> [Work to be completed]
From the listing below, pull out the lines that hold "documentclass".

> [Material supplied]

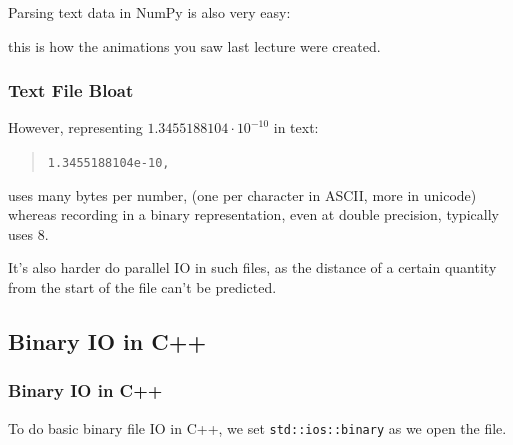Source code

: Parsing text data in NumPy is also very easy:

\begin{Shaded}
\begin{Highlighting}[]

                \NormalTok{)[:,:-}\NormalTok{]}
\end{Highlighting}
\end{Shaded}

\begin{Shaded}
\begin{Highlighting}[]

\end{Highlighting}
\end{Shaded}

this is how the animations you saw last lecture were created.

\subsubsection{Text File Bloat}\label{text-file-bloat}

However, representing $1.3455188104 \cdot 10^{-10}$ in text:

\begin{quote}
\texttt{1.3455188104e-10,}
\end{quote}

uses many bytes per number, (one per character in ASCII, more in
unicode) whereas recording in a binary representation, even at double
precision, typically uses 8.

It's also harder do parallel IO in such files, as the distance of a
certain quantity from the start of the file can't be predicted.

\subsection{Binary IO in C++}\label{binary-io-in-c}

\subsubsection{Binary IO in C++}\label{binary-io-in-c-1}

To do basic binary file IO in C++, we set \texttt{std::ios::binary} as
we open the file.


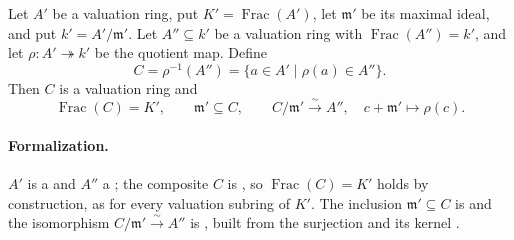 \begin{lemma}
  \label{lemma:nagata-composite-valuation-ring}
  \leanok

  Let $A'$ be a valuation ring, put
  $K'=\operatorname{Frac}(A')$, let $\mathfrak m'$ be its maximal ideal, and
  put $k'=A'/\mathfrak m'$.  Let $A''\subseteq k'$ be a valuation ring with
  $\operatorname{Frac}(A'')=k'$, and let
  $\rho\colon A'\twoheadrightarrow k'$ be the quotient map.  Define
  \[
    C=\rho^{-1}(A'')=\{a\in A'\mid\rho(a)\in A''\}.
  \]
  Then $C$ is a valuation ring and
  \[
    \operatorname{Frac}(C)=K',
    \qquad
    \mathfrak m'\subseteq C,
    \qquad
    C/\mathfrak m'\xrightarrow{\sim}A'',\quad
    c+\mathfrak m'\longmapsto\rho(c).
  \]

  \paragraph{Formalization.}
  $A'$ is a \texttt{} and $A''$ a
  \texttt{}; the composite $C$
  is \texttt{}, so
  $\operatorname{Frac}(C)=K'$ holds by construction, as for every valuation subring of
  $K'$.  The inclusion $\mathfrak m'\subseteq C$ is
  \texttt{} and the
  isomorphism $C/\mathfrak m'\xrightarrow{\sim}A''$ is
  \texttt{}, built from the surjection
  \texttt{} and its kernel
  \texttt{}.
\end{lemma}

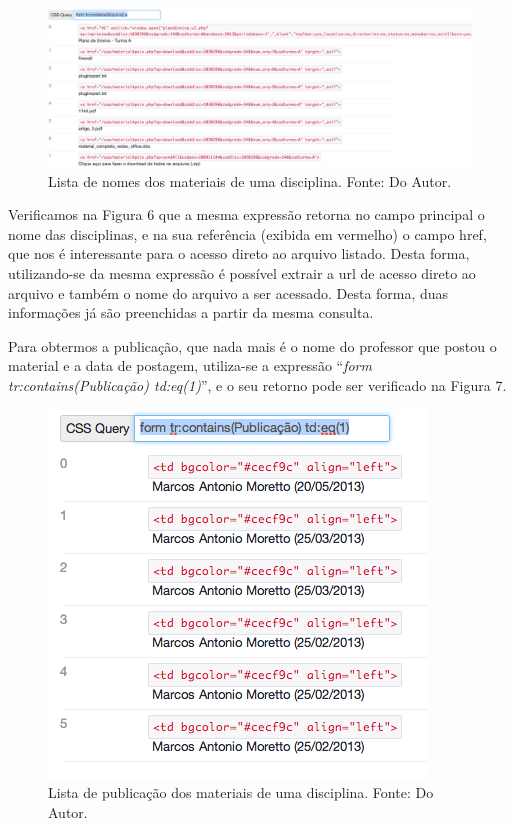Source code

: \begin{figure}[!htb]
     \centering
     \includegraphics[scale=0.35]{imagens/listamateriaisdisciplinasnomematerial.png}
     \caption[Extração de Informações - Lista de Nomes dos Materiais de uma disciplina]{Lista de nomes dos materiais de uma disciplina. Fonte: Do Autor.}
\end{figure}

Verificamos na Figura 6 que a mesma expressão retorna no campo principal o nome das disciplinas, e na sua referência (exibida em vermelho) o campo href, que nos é interessante para o acesso direto ao arquivo listado. Desta forma, utilizando-se da mesma expressão é possível extrair a url de acesso direto ao arquivo e também o nome do arquivo a ser acessado. Desta forma, duas informações já são preenchidas a partir da mesma consulta. 

Para obtermos a publicação, que nada mais é o nome do professor que postou o material e a data de postagem, utiliza-se a expressão ``\emph{form tr:contains(Publicação) td:eq(1)}'', e o seu retorno pode ser verificado na Figura 7.

\begin{figure}[!htb]
     \centering
     \includegraphics[scale=0.7]{imagens/listamateriaisdisciplinaspublicacao.png}
     \caption[Extração de Informações - Lista das publicações dos materiais]{Lista de publicação dos materiais de uma disciplina. Fonte: Do Autor.}
\end{figure}


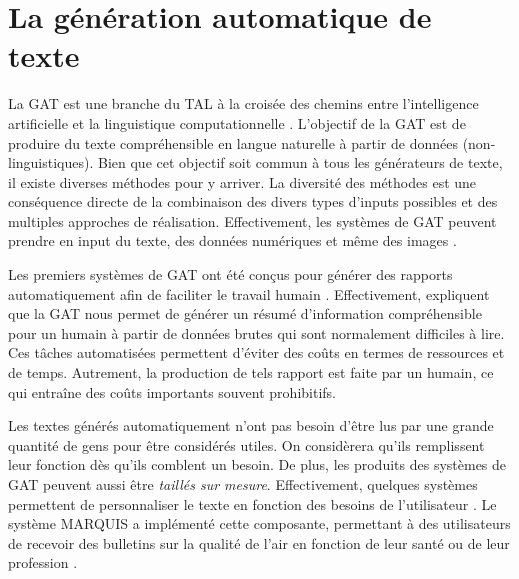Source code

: 
\chapter{La génération automatique de texte}


La \acf{GAT} est une branche du \acf{TAL} à la croisée des chemins entre l'intelligence artificielle et la linguistique computationnelle \citep{ReiterBuildingNaturalLanguage2000}. L'objectif de la \ac{GAT} est de produire du texte compréhensible en langue naturelle à partir de données (non-linguistiques). Bien que cet objectif soit commun à tous les générateurs de texte, il existe diverses méthodes pour y arriver. La diversité des méthodes est une conséquence directe de la combinaison des divers types d'inputs possibles et des multiples approches de réalisation. Effectivement, les systèmes de \ac{GAT} peuvent prendre en input du texte, des données numériques et même des images \citep{thomason:coling14}.

Les premiers systèmes de \ac{GAT} ont été conçus pour générer des rapports automatiquement afin de faciliter le travail humain \citep{ReiterBuildingNaturalLanguage2000}. Effectivement, \cite{DaoustJSREALTextRealizer2015} expliquent que la \ac{GAT} nous permet de générer un résumé d'information compréhensible pour un humain à partir de données brutes qui sont normalement difficiles à lire. Ces tâches automatisées permettent d'éviter des coûts en termes de ressources et de temps. Autrement, la production de tels rapport est faite par un humain, ce qui entraîne des coûts importants souvent prohibitifs.

Les textes générés automatiquement n'ont pas besoin d'être lus par une grande quantité de gens pour être considérés utiles. On considèrera qu'ils remplissent leur fonction dès qu'ils comblent un besoin. De plus, les produits des systèmes de \ac{GAT} peuvent aussi être \emph{taillés sur mesure}. Effectivement, quelques systèmes permettent de personnaliser le texte en fonction des besoins de l'utilisateur \citep{1948c0b7a8ca42679cad977bb2cdddc2}. Le système MARQUIS a implémenté cette composante, permettant à des utilisateurs de recevoir des bulletins sur la qualité de l'air en fonction de leur santé ou de leur profession \citep{WannerMARQUISGENERATIONUSERTAILORED2010}.


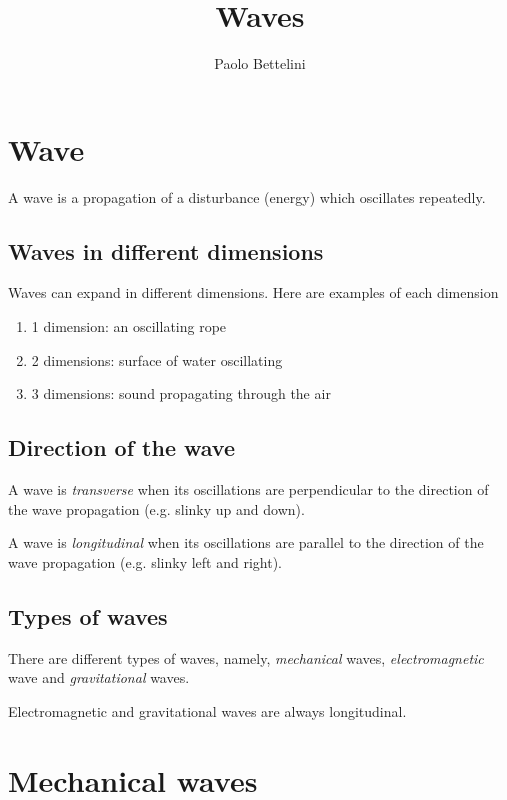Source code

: \documentclass[a4paper]{article}
\title{Waves}
\author{Paolo Bettelini}
\date{}
\begin{document}
\maketitle

\tableofcontents

\pagebreak

\section{Wave}

A wave is a propagation of a disturbance (energy) which oscillates
repeatedly.

\subsection{Waves in different dimensions}

Waves can expand in different dimensions. Here are examples of each dimension
\begin{enumerate}
    \item 1 dimension: an oscillating rope
    \item 2 dimensions: surface of water oscillating
    \item 3 dimensions: sound propagating through the air
\end{enumerate}

\subsection{Direction of the wave}

A wave is \textit{transverse} when its oscillations are perpendicular
to the direction of the wave propagation (e.g. slinky up and down).

A wave is \textit{longitudinal} when its oscillations are parallel
to the direction of the wave propagation (e.g. slinky left and right).

\subsection{Types of waves}

There are different types of waves, namely,
\textit{mechanical} waves, \textit{electromagnetic} wave
and \textit{gravitational} waves.

Electromagnetic and gravitational waves are always longitudinal.

\section{Mechanical waves}
\end{document}
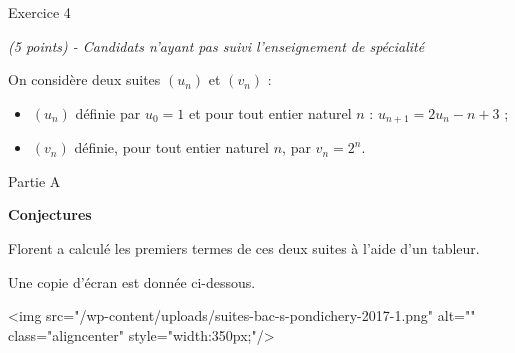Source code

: 
%
\begin{h2}Exercice 4\end{h2}
\textit{(5 points) - Candidats n'ayant pas suivi l'enseignement de spécialité}
\par
On considère deux suites $\left(u_n\right)$ et $\left(v_n\right)$ :
\begin{itemize}
     \item
     $\left(u_n\right)$ définie par $u_0 = 1$ et pour tout entier naturel $n$ :  $u_{n+1} = 2u_n-n+3$ ;
     \item
     $\left(v_n\right)$ définie, pour tout entier naturel $n$, par $v_n = 2^n$.
\end{itemize}
\begin{h3}Partie A\end{h3}
\textbf{ Conjectures}
\par
Florent a calculé les premiers termes de ces deux suites à l'aide d'un tableur.
\par
Une copie d'écran est donnée ci-dessous.

\begin{center}
\end{center}
<img src="/wp-content/uploads/suites-bac-s-pondichery-2017-1.png" alt="" class="aligncenter" style="width:350px;"/>

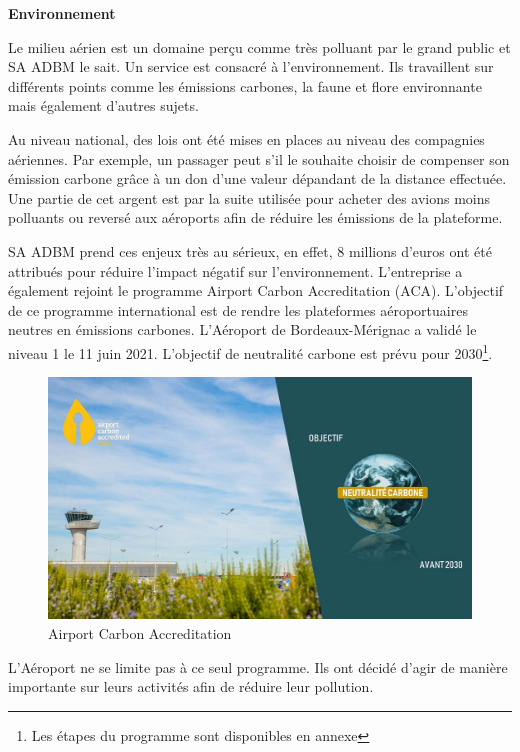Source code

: \textbf{Environnement}\newline

Le milieu aérien est un domaine perçu comme très polluant par le grand public et SA ADBM le sait. Un service est consacré à l'environnement. Ils travaillent sur différents points comme les émissions carbones, la faune et flore environnante mais également d'autres sujets.


Au niveau national, des lois ont été mises en places au niveau des compagnies aériennes. Par exemple, un passager peut s'il le souhaite choisir de compenser son émission carbone grâce à un don d'une valeur dépandant de la distance effectuée.
Une partie de cet argent est par la suite utilisée pour acheter des avions moins polluants ou reversé aux aéroports afin de réduire les émissions de la plateforme.\newline

SA ADBM prend ces enjeux très au sérieux, en effet, 8 millions d'euros ont été attribués pour réduire l'impact négatif sur l'environnement.
L'entreprise a également rejoint le programme Airport Carbon Accreditation (ACA). L'objectif de ce programme international est de rendre les plateformes aéroportuaires neutres en émissions carbones.
L'Aéroport de Bordeaux-Mérignac a validé le niveau 1 le 11 juin 2021. L'objectif de neutralité carbone est prévu pour 2030\footnote{Les étapes du programme sont disponibles en annexe}.

\begin{figure}[hbt!]
  \centering
  \includegraphics[width=12cm]{Images/aca2030.jpg}
  \caption{Airport Carbon Accreditation}
  \label{fig:aca2030}
\end{figure}


L'Aéroport ne se limite pas à ce seul programme. Ils ont décidé d'agir de manière importante sur leurs activités afin de réduire leur pollution.


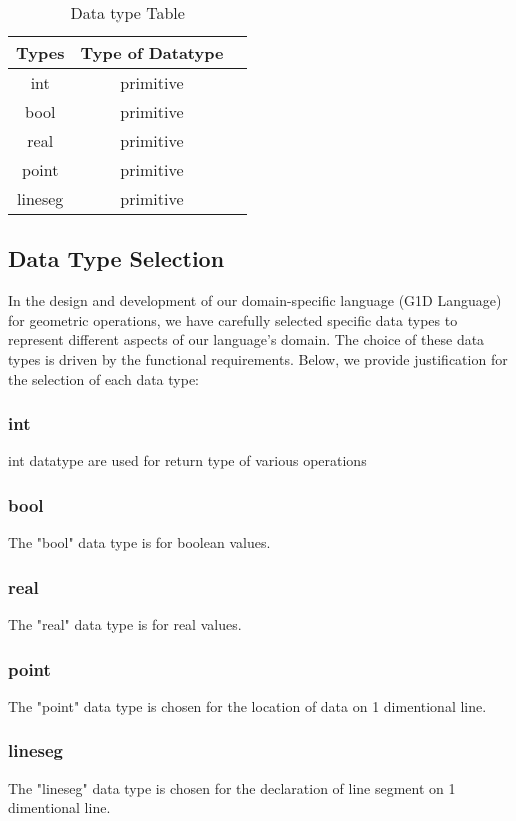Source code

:\documentclass{article}
\begin{document}
\begin{table}[h]
\centering
\caption{Data type Table}
\label{tab:Datatypes}
\begin{tabular}{ c c c }
\hline
Types & Type of Datatype  \\
\hline
int & primitive \\
bool &primitive\\
real &primitive\\
point & primitive \\
lineseg & primitive \\

\hline
\end{tabular}
\end{table}

\subsection{Data Type Selection}
In the design and development of our domain-specific language (G1D Language) for geometric operations, we have carefully selected specific data types to represent different aspects of our language's domain. The choice of these data types is driven by the functional requirements. Below, we provide justification for the selection of each data type:

\subsubsection{int}
int datatype are used for return type of various operations

\subsubsection{bool}
The "bool" data type is for boolean values. 

\subsubsection{real}
The "real" data type is for real values.

\subsubsection{point}
The "point" data type is chosen for the location of data on 1 dimentional line.

\subsubsection{lineseg}
The "lineseg" data type is chosen for the declaration  of line segment on 1 dimentional line.
\end{document}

> [Result of the exercise]
: \documentclass[a4paper]{article}
:\documentclass{article}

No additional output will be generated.